Output exactly the first line of the listing and each line after it, through the line that contains "- ✅ **Advanced"; add nothing else.
+--
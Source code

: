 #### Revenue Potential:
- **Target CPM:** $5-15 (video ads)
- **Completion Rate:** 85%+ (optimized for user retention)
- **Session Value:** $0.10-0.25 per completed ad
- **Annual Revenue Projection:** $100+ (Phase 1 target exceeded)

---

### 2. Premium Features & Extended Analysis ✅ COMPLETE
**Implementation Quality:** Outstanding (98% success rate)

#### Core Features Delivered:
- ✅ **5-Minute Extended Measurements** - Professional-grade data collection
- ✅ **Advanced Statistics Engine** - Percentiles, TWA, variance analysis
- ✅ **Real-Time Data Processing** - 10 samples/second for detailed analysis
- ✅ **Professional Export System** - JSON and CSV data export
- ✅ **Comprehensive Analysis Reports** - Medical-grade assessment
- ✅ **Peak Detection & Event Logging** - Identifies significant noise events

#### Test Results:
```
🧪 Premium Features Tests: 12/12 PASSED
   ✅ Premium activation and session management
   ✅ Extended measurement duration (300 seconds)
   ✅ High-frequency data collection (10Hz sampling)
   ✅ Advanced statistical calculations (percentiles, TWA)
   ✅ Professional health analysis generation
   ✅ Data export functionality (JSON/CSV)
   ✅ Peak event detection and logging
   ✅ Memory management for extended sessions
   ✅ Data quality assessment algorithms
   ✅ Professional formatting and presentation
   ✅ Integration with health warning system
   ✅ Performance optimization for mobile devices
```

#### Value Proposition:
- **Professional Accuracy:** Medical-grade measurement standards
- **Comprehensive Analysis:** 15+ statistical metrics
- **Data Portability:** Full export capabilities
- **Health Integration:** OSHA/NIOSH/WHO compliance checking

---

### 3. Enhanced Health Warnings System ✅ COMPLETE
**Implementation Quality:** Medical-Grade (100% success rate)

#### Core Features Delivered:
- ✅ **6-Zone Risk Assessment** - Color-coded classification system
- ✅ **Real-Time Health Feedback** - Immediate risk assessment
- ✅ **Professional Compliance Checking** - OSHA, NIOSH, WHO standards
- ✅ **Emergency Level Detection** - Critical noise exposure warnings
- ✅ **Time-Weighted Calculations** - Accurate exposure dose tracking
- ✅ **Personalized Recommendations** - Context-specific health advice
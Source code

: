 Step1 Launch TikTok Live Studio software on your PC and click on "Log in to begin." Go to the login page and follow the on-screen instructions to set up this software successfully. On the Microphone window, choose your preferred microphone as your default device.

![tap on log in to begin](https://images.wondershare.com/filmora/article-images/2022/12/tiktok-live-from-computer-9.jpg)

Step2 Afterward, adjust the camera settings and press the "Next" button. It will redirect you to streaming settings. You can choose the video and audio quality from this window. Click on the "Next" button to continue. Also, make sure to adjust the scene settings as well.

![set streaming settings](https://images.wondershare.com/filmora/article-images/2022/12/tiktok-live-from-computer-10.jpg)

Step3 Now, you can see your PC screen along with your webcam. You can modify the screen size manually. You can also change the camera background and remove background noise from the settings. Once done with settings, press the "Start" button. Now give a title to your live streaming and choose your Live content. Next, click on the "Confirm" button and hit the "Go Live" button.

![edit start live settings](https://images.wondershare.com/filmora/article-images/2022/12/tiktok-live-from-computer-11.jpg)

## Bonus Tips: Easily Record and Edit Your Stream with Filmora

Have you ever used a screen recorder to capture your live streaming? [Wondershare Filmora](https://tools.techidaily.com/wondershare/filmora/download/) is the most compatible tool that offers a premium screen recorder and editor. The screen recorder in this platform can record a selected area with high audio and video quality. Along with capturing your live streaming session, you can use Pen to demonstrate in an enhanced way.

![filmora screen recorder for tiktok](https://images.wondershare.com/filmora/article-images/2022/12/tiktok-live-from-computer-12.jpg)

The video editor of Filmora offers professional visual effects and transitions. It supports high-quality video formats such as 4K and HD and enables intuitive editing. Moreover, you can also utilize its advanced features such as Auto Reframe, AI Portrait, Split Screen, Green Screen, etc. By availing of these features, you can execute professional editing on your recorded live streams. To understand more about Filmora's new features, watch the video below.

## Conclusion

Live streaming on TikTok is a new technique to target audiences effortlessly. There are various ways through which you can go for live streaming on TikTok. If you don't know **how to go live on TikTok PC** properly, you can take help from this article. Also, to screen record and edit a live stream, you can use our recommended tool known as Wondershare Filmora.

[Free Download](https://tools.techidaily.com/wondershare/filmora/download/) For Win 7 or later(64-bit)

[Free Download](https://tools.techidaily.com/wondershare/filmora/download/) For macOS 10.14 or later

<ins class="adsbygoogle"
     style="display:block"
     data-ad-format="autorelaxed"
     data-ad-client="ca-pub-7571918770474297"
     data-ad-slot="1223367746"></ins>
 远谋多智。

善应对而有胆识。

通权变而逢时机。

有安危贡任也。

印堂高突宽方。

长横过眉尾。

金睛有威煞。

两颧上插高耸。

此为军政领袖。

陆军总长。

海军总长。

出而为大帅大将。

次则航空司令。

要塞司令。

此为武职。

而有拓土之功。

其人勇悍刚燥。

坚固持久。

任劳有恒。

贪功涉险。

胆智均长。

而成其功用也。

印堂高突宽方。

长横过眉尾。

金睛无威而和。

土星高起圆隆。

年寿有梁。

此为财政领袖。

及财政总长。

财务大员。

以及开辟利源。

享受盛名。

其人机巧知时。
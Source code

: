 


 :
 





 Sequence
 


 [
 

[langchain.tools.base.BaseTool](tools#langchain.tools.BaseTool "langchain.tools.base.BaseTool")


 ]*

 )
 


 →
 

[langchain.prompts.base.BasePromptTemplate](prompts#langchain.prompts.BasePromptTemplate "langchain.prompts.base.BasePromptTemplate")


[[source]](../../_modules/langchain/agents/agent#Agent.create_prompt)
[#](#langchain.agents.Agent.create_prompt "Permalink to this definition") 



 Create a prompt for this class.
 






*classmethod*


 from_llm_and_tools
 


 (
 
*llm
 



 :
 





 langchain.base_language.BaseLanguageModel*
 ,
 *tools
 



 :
+--
OUTPUT FOR THIS TASK:
Source code

: #### Revenue Potential:
- **Target CPM:** $5-15 (video ads)
- **Completion Rate:** 85%+ (optimized for user retention)
- **Session Value:** $0.10-0.25 per completed ad
- **Annual Revenue Projection:** $100+ (Phase 1 target exceeded)

---

### 2. Premium Features & Extended Analysis ✅ COMPLETE
**Implementation Quality:** Outstanding (98% success rate)

#### Core Features Delivered:
- ✅ **5-Minute Extended Measurements** - Professional-grade data collection
- ✅ **Advanced Statistics Engine** - Percentiles, TWA, variance analysis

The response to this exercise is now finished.